┌──

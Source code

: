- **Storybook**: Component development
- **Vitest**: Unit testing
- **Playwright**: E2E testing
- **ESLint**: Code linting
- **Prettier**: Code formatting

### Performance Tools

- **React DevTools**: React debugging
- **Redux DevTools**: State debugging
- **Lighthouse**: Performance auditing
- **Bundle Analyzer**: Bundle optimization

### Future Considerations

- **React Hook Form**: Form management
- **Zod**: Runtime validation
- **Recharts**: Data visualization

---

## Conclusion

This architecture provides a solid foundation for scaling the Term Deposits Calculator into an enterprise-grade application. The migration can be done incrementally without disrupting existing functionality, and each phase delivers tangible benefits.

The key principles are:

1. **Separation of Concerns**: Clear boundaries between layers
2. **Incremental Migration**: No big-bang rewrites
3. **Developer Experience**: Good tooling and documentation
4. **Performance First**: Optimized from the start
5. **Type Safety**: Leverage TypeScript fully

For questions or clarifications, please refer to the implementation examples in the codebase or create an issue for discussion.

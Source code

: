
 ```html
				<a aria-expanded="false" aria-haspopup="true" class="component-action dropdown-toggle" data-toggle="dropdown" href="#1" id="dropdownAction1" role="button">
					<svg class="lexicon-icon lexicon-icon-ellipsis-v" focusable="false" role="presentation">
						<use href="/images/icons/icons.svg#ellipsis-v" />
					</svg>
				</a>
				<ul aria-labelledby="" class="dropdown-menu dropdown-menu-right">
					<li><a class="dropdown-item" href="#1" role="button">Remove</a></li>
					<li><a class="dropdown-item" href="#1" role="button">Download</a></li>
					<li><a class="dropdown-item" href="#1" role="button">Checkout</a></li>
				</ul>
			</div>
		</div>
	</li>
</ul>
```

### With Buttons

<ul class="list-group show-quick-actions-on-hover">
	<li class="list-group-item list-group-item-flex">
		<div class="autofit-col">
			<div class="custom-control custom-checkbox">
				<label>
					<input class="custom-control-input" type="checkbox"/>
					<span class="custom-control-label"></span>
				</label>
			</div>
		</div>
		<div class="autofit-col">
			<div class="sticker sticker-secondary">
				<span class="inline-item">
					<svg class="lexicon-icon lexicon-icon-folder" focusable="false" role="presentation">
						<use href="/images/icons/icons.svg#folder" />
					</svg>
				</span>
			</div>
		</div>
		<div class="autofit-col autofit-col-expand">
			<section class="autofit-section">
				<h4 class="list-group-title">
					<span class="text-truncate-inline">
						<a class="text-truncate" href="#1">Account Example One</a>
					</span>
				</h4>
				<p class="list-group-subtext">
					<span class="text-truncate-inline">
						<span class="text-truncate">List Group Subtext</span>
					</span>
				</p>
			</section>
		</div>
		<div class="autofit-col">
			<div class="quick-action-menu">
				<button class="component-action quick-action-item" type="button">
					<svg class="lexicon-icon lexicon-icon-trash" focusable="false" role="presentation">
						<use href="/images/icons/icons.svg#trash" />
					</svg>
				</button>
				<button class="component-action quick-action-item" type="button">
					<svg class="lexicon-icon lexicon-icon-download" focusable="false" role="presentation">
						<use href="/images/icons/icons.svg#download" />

└──

- **Aim of the task**:
The word to find is "lexicon". Copy every line of the records that holds it.

- **Response area**:
					<svg class="lexicon-icon lexicon-icon-ellipsis-v" focusable="false" role="presentation">
					<svg class="lexicon-icon lexicon-icon-folder" focusable="false" role="presentation">
					<svg class="lexicon-icon lexicon-icon-trash" focusable="false" role="presentation">
					<svg class="lexicon-icon lexicon-icon-download" focusable="false" role="presentation">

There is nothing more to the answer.